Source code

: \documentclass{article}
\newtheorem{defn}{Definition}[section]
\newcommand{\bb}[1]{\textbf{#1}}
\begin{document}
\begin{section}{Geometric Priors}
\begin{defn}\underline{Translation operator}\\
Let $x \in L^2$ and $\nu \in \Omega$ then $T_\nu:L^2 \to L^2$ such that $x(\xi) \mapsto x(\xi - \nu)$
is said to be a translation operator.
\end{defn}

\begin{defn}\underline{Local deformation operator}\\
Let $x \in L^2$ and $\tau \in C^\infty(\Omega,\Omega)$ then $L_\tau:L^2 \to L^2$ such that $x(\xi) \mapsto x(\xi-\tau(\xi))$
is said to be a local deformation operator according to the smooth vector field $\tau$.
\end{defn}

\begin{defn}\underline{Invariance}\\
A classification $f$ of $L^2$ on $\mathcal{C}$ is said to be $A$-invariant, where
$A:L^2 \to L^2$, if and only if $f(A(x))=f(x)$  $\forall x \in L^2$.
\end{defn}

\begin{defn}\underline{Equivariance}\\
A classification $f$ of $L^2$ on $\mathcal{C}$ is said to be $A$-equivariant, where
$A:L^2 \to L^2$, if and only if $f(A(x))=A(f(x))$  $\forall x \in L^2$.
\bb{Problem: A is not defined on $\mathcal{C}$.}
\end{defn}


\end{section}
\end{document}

Exercise aim: Every line of the listing is to be returned unchanged.

The completed task:
Source code

: \documentclass{article}
\newtheorem{defn}{Definition}[section]
\newcommand{\bb}[1]{\textbf{#1}}
\begin{document}
\begin{section}{Geometric Priors}
\begin{defn}\underline{Translation operator}\\
Let $x \in L^2$ and $\nu \in \Omega$ then $T_\nu:L^2 \to L^2$ such that $x(\xi) \mapsto x(\xi - \nu)$
is said to be a translation operator.
\end{defn}

\begin{defn}\underline{Local deformation operator}\\
Let $x \in L^2$ and $\tau \in C^\infty(\Omega,\Omega)$ then $L_\tau:L^2 \to L^2$ such that $x(\xi) \mapsto x(\xi-\tau(\xi))$
is said to be a local deformation operator according to the smooth vector field $\tau$.
\end{defn}

\begin{defn}\underline{Invariance}\\
A classification $f$ of $L^2$ on $\mathcal{C}$ is said to be $A$-invariant, where
$A:L^2 \to L^2$, if and only if $f(A(x))=f(x)$  $\forall x \in L^2$.
\end{defn}

\begin{defn}\underline{Equivariance}\\
A classification $f$ of $L^2$ on $\mathcal{C}$ is said to be $A$-equivariant, where
$A:L^2 \to L^2$, if and only if $f(A(x))=A(f(x))$  $\forall x \in L^2$.
\bb{Problem: A is not defined on $\mathcal{C}$.}
\end{defn}


\end{section}
\end{document}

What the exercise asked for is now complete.